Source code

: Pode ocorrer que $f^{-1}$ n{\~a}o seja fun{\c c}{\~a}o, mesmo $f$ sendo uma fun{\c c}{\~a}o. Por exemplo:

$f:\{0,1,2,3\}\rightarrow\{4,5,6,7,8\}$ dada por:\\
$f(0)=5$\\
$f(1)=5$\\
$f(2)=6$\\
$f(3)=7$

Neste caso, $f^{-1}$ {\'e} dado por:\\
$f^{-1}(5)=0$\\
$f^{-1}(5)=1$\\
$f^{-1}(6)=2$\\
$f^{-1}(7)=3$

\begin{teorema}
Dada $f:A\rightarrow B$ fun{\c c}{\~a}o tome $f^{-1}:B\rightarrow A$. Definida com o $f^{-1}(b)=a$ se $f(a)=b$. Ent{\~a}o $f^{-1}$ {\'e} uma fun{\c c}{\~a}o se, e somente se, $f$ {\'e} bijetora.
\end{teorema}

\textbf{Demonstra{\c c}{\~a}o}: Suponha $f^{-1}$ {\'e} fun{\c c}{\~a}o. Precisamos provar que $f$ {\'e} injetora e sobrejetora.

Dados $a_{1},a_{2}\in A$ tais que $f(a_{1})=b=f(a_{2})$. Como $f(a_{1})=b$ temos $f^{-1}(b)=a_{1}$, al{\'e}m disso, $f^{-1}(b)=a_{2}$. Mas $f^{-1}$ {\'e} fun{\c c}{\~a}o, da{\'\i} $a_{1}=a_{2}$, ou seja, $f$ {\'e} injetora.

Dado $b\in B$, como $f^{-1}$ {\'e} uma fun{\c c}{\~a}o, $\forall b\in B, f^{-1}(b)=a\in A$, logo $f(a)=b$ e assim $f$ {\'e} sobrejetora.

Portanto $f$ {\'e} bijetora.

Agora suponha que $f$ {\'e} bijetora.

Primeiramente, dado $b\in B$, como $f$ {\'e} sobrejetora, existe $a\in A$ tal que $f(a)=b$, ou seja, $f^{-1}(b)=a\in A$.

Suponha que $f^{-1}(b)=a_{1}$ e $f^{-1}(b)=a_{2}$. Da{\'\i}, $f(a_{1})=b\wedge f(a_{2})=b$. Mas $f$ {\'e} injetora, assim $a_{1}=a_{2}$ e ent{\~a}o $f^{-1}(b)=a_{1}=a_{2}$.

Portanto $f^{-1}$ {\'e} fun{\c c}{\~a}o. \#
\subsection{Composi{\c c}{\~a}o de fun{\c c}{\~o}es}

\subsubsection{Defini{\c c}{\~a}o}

■ ■ ■ ■ ■ ■ ■

• _ASSIGNMENT_
Reproduce the data in full, exactly as presented.

• _TASK RESPONSE_
Source code

: Pode ocorrer que $f^{-1}$ n{\~a}o seja fun{\c c}{\~a}o, mesmo $f$ sendo uma fun{\c c}{\~a}o. Por exemplo:

$f:\{0,1,2,3\}\rightarrow\{4,5,6,7,8\}$ dada por:\\
$f(0)=5$\\
$f(1)=5$\\
$f(2)=6$\\
$f(3)=7$

Neste caso, $f^{-1}$ {\'e} dado por:\\
$f^{-1}(5)=0$\\
$f^{-1}(5)=1$\\
$f^{-1}(6)=2$\\
$f^{-1}(7)=3$

\begin{teorema}
Dada $f:A\rightarrow B$ fun{\c c}{\~a}o tome $f^{-1}:B\rightarrow A$. Definida com o $f^{-1}(b)=a$ se $f(a)=b$. Ent{\~a}o $f^{-1}$ {\'e} uma fun{\c c}{\~a}o se, e somente se, $f$ {\'e} bijetora.
\end{teorema}

\textbf{Demonstra{\c c}{\~a}o}: Suponha $f^{-1}$ {\'e} fun{\c c}{\~a}o. Precisamos provar que $f$ {\'e} injetora e sobrejetora.

Dados $a_{1},a_{2}\in A$ tais que $f(a_{1})=b=f(a_{2})$. Como $f(a_{1})=b$ temos $f^{-1}(b)=a_{1}$, al{\'e}m disso, $f^{-1}(b)=a_{2}$. Mas $f^{-1}$ {\'e} fun{\c c}{\~a}o, da{\'\i} $a_{1}=a_{2}$, ou seja, $f$ {\'e} injetora.

Dado $b\in B$, como $f^{-1}$ {\'e} uma fun{\c c}{\~a}o, $\forall b\in B, f^{-1}(b)=a\in A$, logo $f(a)=b$ e assim $f$ {\'e} sobrejetora.

Portanto $f$ {\'e} bijetora.

Agora suponha que $f$ {\'e} bijetora.

Primeiramente, dado $b\in B$, como $f$ {\'e} sobrejetora, existe $a\in A$ tal que $f(a)=b$, ou seja, $f^{-1}(b)=a\in A$.

Suponha que $f^{-1}(b)=a_{1}$ e $f^{-1}(b)=a_{2}$. Da{\'\i}, $f(a_{1})=b\wedge f(a_{2})=b$. Mas $f$ {\'e} injetora, assim $a_{1}=a_{2}$ e ent{\~a}o $f^{-1}(b)=a_{1}=a_{2}$.

Portanto $f^{-1}$ {\'e} fun{\c c}{\~a}o. \#
\subsection{Composi{\c c}{\~a}o de fun{\c c}{\~o}es}

\subsubsection{Defini{\c c}{\~a}o}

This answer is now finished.